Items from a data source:
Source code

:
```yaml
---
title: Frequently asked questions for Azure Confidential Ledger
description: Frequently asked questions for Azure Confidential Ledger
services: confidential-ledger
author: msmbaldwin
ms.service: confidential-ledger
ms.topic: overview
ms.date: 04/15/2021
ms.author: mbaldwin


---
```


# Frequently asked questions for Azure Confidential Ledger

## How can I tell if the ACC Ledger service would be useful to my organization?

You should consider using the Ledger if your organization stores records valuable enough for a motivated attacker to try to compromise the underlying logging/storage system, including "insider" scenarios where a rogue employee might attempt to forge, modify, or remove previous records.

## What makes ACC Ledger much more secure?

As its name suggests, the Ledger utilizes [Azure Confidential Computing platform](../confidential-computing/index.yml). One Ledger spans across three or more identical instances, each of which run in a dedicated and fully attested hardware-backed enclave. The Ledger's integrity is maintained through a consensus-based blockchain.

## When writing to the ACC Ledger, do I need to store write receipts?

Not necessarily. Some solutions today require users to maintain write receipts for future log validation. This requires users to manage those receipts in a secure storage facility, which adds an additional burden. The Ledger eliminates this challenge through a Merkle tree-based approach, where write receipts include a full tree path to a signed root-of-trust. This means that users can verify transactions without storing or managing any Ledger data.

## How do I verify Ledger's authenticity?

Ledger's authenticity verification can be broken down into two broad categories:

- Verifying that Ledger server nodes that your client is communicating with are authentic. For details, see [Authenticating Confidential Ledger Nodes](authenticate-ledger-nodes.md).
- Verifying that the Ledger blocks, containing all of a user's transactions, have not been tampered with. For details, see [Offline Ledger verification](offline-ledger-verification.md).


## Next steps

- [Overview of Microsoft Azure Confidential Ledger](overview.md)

==

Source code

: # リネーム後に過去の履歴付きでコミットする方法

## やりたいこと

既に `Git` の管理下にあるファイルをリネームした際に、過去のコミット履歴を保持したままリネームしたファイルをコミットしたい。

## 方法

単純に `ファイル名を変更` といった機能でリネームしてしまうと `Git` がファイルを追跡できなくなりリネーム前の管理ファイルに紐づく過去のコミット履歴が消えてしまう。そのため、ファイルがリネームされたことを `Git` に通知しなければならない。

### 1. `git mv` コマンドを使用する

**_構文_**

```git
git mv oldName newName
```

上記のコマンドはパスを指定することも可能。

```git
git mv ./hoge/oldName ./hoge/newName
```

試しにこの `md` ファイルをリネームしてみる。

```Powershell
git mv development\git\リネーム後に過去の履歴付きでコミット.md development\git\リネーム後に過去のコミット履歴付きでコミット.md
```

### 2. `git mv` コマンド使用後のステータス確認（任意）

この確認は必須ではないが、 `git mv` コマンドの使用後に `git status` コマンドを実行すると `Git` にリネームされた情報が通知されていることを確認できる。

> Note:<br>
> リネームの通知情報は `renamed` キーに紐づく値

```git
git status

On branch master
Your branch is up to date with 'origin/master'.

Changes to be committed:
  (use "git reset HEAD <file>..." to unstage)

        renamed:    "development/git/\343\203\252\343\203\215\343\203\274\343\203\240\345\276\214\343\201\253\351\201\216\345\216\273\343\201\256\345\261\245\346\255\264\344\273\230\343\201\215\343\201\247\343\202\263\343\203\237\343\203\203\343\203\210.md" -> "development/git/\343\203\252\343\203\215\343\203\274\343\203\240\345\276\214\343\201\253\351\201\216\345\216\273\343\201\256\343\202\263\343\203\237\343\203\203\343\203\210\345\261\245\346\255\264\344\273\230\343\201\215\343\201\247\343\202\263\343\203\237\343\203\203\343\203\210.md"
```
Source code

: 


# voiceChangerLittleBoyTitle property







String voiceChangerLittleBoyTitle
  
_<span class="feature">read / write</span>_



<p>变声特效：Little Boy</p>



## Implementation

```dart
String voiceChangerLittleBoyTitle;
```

...

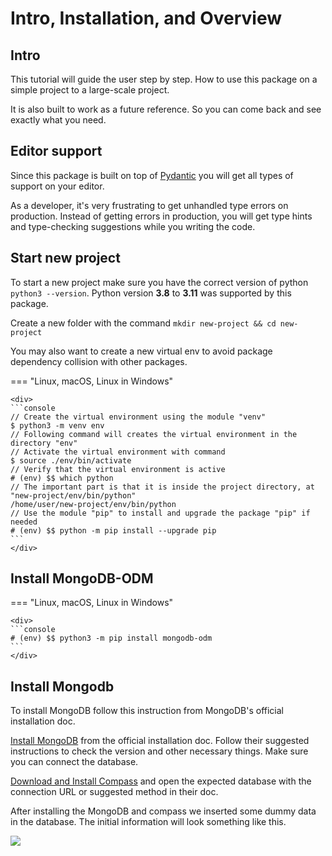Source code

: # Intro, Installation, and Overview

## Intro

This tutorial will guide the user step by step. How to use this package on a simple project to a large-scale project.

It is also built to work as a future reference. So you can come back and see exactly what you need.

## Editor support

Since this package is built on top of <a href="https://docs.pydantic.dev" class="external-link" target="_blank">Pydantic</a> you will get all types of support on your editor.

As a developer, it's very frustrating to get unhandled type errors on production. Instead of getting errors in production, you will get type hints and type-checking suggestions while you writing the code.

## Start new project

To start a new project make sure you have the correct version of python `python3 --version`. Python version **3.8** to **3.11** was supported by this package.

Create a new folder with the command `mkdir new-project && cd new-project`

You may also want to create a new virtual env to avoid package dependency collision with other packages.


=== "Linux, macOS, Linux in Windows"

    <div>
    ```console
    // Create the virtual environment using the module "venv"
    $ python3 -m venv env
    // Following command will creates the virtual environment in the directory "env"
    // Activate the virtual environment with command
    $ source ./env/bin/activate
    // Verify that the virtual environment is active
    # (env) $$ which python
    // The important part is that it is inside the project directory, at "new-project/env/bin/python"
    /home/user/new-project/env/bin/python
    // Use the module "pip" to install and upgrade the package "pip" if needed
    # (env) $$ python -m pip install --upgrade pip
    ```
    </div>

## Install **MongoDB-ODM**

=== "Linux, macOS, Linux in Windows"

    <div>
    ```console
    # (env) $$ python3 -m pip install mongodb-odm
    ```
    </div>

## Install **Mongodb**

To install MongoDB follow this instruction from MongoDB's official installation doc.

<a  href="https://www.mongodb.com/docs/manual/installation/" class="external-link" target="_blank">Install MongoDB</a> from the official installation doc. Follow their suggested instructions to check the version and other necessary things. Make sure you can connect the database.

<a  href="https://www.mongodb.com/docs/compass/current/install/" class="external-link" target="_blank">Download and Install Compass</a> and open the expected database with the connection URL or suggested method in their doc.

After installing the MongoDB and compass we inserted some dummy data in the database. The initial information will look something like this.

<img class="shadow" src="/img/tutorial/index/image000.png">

→ **Problem statement**:
Find the string "renamed" in the records, then copy each line where it occurs.

→ **Response to the exercise**:
> リネームの通知情報は `renamed` キーに紐づく値
        renamed:    "development/git/\343\203\252\343\203\215\343\203\274\343\203\240\345\276\214\343\201\253\351\201\216\345\216\273\343\201\256\345\261\245\346\255\264\344\273\230\343\201\215\343\201\247\343\202\263\343\203\237\343\203\203\343\203\210.md" -> "development/git/\343\203\252\343\203\215\343\203\274\343\203\240\345\276\214\343\201\253\351\201\216\345\216\273\343\201\256\343\202\263\343\203\237\343\203\203\343\203\210\345\261\245\346\255\264\344\273\230\343\201\215\343\201\247\343\202\263\343\203\237\343\203\203\343\203\210.md"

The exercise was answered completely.